Spectroscopic measurements of argon plasma discharges for collisional radiative modeling of Hall thruster-relevant plasma conditions

Argon is increasingly used as the working gas in plasma electric propulsion systems for spacecraft, such as Hall thrusters. Non-invasive measurements of this kind of argon plasma are important in understanding plasma conditions and ramifications for thruster performance, and they are essential since direct probe measurements of a thruster plasma are impractical due to disturbing the plasma conditions and overheating the probe. Optical emission spectroscopy (OES) is one such non-perturbing diagnostic approach, but to yield measurements of electron temperature and density it requires an accompanying collisional radiative (CR) model of atomic processes. The CR model itself must be validated using direct Langmuir probe measurements of similar plasma conditions that are amenable to probe insertion.
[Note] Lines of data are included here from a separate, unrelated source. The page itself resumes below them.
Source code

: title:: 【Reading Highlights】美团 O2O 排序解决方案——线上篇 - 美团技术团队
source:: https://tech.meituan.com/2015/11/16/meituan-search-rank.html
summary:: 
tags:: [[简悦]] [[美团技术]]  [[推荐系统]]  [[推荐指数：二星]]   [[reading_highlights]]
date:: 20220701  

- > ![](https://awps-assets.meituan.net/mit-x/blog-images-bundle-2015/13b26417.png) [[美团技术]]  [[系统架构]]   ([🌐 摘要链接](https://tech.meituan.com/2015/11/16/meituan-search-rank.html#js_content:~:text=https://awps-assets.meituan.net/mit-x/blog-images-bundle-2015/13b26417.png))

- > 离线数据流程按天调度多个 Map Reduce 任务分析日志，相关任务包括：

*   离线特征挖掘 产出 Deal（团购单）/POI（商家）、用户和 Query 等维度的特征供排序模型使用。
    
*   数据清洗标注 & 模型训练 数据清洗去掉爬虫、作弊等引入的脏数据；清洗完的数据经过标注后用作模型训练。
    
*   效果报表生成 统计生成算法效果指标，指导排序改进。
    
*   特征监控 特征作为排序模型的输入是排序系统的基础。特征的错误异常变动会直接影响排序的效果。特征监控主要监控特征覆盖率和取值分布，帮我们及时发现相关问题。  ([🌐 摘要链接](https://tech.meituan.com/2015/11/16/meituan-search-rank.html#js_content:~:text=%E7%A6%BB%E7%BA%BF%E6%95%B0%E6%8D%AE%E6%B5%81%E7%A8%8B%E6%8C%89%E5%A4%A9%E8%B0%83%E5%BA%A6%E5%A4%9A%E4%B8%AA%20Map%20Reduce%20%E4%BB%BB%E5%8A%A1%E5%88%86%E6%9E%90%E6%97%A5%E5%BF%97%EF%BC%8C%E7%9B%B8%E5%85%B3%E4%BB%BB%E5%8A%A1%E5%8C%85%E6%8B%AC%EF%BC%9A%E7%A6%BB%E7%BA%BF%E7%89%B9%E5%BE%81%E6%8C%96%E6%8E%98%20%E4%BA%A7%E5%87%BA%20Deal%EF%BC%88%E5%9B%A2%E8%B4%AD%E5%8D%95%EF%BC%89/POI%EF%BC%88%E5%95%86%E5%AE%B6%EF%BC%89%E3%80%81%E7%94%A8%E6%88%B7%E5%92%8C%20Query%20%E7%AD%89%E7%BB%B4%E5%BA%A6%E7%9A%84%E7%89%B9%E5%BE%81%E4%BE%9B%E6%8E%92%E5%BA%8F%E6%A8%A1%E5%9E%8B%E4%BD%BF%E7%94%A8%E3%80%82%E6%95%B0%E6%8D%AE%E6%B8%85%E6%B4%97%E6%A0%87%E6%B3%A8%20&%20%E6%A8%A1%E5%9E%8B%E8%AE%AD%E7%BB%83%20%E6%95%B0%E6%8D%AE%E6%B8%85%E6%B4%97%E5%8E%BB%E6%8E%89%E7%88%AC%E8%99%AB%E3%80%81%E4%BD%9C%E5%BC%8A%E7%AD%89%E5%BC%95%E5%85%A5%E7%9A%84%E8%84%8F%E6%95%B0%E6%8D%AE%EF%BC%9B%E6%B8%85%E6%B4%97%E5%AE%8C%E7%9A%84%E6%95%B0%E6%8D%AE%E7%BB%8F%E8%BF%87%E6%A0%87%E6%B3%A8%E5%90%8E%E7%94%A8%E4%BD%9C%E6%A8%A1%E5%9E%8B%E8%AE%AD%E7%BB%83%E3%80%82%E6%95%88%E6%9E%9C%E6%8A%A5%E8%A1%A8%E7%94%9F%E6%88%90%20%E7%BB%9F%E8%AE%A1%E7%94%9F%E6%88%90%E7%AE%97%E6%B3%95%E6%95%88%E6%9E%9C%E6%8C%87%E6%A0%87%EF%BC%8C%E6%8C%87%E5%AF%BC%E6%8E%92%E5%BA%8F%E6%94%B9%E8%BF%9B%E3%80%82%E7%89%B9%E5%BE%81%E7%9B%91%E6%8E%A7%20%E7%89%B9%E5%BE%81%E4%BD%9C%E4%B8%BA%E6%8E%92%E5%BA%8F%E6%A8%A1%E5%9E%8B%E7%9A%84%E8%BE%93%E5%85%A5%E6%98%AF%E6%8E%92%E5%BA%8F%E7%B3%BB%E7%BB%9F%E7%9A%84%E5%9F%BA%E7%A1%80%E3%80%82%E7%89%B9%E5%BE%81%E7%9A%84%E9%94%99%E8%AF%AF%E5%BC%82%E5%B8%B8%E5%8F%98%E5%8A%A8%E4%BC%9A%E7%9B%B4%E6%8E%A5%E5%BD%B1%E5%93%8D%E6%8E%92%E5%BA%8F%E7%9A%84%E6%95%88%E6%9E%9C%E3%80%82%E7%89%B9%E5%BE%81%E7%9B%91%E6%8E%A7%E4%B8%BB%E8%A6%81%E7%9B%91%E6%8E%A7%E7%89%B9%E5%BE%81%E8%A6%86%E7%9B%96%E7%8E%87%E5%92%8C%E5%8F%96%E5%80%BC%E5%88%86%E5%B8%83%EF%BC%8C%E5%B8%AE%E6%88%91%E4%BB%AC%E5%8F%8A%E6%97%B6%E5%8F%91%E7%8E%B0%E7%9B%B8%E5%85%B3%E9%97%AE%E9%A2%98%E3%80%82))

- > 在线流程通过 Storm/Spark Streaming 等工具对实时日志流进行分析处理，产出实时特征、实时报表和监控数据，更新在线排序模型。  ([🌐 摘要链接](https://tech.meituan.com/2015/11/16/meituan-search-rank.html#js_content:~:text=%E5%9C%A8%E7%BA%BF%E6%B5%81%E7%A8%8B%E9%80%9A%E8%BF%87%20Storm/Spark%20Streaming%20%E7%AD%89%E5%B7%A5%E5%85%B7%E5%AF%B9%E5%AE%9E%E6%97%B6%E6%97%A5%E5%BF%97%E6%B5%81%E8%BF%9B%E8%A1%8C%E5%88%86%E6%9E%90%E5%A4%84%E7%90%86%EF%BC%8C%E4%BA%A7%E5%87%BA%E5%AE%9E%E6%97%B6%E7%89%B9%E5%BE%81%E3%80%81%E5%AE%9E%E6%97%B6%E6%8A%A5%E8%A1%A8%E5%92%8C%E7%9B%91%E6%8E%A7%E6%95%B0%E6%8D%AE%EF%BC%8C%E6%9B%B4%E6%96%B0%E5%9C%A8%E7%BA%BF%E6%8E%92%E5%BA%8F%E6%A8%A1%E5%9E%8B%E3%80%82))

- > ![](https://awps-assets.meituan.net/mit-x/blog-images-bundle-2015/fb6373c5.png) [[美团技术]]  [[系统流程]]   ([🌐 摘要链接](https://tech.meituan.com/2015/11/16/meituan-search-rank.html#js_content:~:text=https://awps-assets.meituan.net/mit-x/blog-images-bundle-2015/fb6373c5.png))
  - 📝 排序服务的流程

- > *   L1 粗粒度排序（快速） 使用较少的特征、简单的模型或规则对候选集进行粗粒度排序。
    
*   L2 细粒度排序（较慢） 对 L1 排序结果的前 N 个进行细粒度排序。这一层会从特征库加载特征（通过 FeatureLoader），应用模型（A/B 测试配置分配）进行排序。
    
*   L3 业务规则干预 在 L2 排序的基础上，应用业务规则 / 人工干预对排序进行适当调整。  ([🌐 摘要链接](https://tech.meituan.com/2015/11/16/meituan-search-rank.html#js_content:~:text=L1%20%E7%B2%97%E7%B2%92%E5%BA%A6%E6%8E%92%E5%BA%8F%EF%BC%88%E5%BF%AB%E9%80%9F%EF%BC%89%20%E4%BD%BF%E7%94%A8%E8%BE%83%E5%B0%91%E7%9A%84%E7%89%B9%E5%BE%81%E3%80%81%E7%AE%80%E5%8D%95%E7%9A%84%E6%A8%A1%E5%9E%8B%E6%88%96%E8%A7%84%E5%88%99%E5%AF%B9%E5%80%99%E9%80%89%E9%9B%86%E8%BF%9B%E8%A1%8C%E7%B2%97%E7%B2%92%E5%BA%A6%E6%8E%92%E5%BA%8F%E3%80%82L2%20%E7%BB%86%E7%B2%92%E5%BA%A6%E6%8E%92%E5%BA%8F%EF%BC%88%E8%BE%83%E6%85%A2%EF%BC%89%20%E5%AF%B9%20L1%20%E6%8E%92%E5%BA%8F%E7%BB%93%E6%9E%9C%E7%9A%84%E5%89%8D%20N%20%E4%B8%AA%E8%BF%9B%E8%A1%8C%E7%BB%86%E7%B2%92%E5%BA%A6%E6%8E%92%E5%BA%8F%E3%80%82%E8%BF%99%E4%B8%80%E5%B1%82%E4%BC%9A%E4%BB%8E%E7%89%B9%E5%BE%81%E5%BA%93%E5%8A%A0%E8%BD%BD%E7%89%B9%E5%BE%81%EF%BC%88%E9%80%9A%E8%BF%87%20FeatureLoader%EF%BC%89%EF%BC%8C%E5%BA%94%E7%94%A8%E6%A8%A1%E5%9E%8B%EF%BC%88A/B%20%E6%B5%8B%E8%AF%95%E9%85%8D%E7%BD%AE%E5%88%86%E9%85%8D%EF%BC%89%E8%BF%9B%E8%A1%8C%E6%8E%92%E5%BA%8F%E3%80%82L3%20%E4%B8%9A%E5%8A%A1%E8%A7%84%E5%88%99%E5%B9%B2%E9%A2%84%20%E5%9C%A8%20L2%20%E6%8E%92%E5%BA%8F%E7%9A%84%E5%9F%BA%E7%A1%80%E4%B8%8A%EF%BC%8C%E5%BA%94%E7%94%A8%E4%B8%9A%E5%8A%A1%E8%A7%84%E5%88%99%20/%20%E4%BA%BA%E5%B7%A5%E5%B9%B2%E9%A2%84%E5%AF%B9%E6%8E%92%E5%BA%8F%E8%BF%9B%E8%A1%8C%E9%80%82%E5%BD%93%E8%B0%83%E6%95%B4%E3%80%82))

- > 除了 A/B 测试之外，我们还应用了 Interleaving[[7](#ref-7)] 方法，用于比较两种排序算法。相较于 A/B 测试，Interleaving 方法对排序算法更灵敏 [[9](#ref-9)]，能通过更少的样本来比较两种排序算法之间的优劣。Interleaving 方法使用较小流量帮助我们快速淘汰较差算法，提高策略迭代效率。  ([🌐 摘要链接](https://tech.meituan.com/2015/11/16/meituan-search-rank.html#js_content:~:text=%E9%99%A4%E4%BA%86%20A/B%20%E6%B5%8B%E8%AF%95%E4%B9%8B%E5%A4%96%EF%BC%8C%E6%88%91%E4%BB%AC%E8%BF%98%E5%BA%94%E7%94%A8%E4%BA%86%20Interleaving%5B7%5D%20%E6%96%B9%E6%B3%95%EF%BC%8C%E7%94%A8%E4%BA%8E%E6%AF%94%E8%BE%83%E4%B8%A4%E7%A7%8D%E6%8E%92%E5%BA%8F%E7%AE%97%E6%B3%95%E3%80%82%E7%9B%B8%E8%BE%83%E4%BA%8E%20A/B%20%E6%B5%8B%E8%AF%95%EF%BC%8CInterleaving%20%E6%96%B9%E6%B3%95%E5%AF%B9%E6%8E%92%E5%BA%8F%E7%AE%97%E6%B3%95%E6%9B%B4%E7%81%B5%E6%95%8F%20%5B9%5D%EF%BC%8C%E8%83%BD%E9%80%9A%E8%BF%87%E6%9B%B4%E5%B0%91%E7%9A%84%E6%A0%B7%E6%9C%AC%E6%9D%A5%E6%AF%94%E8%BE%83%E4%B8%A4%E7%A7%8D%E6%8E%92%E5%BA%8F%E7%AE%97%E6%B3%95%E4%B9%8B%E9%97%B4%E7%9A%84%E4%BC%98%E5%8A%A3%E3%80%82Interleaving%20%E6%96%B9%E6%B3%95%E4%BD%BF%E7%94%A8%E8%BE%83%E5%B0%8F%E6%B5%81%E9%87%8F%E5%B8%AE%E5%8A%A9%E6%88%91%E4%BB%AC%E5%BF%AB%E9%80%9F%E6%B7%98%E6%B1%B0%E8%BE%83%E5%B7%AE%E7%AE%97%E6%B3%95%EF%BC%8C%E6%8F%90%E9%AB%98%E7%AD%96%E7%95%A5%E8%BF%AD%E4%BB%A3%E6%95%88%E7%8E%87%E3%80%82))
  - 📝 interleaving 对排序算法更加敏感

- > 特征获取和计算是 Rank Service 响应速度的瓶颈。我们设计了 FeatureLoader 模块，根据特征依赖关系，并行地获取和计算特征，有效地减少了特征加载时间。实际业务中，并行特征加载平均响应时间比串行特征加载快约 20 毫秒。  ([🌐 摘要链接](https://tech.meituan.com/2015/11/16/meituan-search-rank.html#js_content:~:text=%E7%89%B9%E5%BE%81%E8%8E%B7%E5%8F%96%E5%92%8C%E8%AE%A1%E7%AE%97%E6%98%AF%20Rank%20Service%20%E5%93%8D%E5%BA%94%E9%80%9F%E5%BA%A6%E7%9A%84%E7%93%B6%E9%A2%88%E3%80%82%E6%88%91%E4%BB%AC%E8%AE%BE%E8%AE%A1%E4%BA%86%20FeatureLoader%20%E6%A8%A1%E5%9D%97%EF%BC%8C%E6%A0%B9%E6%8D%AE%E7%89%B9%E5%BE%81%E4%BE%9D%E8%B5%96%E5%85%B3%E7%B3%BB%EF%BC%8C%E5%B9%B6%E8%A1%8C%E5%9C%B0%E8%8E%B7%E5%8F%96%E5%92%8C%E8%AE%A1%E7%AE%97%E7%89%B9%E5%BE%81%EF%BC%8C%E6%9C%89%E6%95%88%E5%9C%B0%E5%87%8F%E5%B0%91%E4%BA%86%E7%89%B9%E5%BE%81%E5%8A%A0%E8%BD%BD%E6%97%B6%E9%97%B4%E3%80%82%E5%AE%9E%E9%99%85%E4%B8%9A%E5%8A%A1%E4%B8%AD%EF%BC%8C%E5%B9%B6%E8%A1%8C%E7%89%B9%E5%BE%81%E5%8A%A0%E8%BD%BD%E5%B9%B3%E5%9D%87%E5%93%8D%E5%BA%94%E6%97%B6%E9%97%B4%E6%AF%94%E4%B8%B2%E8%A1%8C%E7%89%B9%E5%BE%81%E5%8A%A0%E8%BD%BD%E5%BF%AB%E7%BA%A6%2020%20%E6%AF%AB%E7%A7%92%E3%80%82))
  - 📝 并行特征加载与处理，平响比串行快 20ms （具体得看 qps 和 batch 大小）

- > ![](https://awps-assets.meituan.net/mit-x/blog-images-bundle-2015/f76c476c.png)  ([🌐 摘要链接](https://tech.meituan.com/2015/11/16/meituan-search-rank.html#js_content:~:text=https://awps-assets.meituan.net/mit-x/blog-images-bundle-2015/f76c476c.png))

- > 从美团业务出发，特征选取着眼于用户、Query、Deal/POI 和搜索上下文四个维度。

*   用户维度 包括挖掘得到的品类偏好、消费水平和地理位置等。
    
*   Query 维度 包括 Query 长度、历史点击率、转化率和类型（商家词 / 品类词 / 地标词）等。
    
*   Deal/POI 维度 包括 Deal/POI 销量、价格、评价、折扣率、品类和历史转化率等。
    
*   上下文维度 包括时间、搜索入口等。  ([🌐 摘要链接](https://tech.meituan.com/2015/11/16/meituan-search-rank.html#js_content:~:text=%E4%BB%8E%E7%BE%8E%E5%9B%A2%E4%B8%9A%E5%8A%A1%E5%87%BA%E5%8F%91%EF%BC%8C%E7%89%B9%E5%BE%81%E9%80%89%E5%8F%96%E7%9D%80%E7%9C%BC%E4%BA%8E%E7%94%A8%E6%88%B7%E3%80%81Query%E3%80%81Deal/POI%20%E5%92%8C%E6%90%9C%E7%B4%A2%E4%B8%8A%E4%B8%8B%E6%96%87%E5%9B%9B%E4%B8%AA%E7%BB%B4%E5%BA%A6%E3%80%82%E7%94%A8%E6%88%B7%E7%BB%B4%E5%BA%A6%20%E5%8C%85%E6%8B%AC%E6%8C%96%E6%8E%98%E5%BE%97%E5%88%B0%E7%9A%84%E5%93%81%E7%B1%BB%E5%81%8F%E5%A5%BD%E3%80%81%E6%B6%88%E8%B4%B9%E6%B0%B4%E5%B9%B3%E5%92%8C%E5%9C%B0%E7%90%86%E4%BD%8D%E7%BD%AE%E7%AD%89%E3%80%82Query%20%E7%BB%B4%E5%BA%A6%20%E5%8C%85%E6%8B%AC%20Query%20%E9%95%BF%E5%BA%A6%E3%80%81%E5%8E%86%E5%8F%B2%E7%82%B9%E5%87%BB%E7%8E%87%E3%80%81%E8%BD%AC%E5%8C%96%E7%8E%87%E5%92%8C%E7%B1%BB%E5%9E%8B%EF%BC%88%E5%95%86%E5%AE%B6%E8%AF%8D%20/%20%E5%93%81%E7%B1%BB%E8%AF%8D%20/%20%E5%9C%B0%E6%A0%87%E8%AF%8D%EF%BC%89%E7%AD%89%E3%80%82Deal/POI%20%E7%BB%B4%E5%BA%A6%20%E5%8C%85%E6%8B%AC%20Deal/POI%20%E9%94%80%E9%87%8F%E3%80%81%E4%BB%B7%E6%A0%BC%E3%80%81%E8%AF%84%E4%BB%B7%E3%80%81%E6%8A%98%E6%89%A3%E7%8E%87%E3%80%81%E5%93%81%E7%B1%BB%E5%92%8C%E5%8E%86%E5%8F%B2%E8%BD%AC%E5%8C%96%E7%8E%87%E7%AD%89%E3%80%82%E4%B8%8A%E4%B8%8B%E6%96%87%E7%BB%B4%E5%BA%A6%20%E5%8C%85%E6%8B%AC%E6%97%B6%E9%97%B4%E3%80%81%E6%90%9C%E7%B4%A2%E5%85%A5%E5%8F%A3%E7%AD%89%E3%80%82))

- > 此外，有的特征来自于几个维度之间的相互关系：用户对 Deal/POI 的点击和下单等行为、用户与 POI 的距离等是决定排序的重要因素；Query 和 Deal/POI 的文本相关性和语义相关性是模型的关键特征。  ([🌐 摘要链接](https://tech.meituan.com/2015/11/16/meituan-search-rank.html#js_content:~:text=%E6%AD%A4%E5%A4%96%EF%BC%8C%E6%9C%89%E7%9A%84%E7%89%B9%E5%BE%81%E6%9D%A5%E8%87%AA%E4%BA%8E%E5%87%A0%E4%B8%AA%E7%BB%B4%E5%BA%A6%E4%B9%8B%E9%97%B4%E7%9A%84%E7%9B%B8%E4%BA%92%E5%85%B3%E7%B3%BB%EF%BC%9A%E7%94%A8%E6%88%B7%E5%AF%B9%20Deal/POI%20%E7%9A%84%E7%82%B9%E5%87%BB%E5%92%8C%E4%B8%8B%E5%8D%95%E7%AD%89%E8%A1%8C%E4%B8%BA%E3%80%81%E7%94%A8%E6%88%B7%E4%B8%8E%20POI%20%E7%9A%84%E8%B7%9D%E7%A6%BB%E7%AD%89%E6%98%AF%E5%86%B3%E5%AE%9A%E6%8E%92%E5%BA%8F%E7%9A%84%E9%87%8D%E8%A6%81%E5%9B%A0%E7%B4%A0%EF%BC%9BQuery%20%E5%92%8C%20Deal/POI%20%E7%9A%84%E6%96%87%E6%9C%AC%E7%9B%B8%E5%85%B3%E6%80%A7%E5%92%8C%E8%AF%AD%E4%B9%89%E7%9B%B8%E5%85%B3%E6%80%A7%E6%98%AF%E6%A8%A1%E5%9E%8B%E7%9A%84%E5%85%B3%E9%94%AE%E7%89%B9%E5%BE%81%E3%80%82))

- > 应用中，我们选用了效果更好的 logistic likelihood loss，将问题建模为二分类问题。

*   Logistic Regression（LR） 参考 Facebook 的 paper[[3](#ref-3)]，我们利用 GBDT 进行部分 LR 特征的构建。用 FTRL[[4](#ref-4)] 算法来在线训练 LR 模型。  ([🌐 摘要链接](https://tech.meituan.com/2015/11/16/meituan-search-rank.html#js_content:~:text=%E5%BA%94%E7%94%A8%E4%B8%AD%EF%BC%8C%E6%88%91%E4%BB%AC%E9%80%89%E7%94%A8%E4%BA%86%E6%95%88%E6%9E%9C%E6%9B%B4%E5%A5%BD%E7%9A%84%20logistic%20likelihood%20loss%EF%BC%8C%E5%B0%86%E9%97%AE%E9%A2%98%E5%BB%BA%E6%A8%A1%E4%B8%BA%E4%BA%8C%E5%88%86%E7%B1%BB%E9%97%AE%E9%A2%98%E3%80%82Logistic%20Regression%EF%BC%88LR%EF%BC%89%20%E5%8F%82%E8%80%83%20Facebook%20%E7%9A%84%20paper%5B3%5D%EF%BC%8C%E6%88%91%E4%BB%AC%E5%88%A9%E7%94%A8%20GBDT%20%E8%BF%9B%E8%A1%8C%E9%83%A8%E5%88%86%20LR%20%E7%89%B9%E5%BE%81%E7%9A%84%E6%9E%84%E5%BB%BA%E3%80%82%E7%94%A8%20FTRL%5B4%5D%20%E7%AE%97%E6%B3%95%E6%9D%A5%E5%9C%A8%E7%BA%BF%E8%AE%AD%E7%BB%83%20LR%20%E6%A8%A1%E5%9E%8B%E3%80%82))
A new CR model has been developed for thuster-relevant argon plasma conditions based on the existing framework developed at NASA's Jet Propulsion Laboratory for xenon. Using new upgrades to an existing plasma production setup at the University of Alaska Anchorage, argon discharge data can now be taken over an expanded range of parameters, which will allow for more effective validation of the CR model. An ultraviolet-visible spectrometer (200-800 nm) is used to record argon emission spectra during radio frequency (RF) discharges and during afterglow. The RF discharges are combined with and compared to anode layer ion source DC discharges, and observed differences in OES measurements are discussed. The spectroscopic lines of sight coincide with physical Langmuir probe measurement locations, to facilitate the CR model development. A magnetic coil set is also employed to influence plasma conditions and yield a broader set of measurements.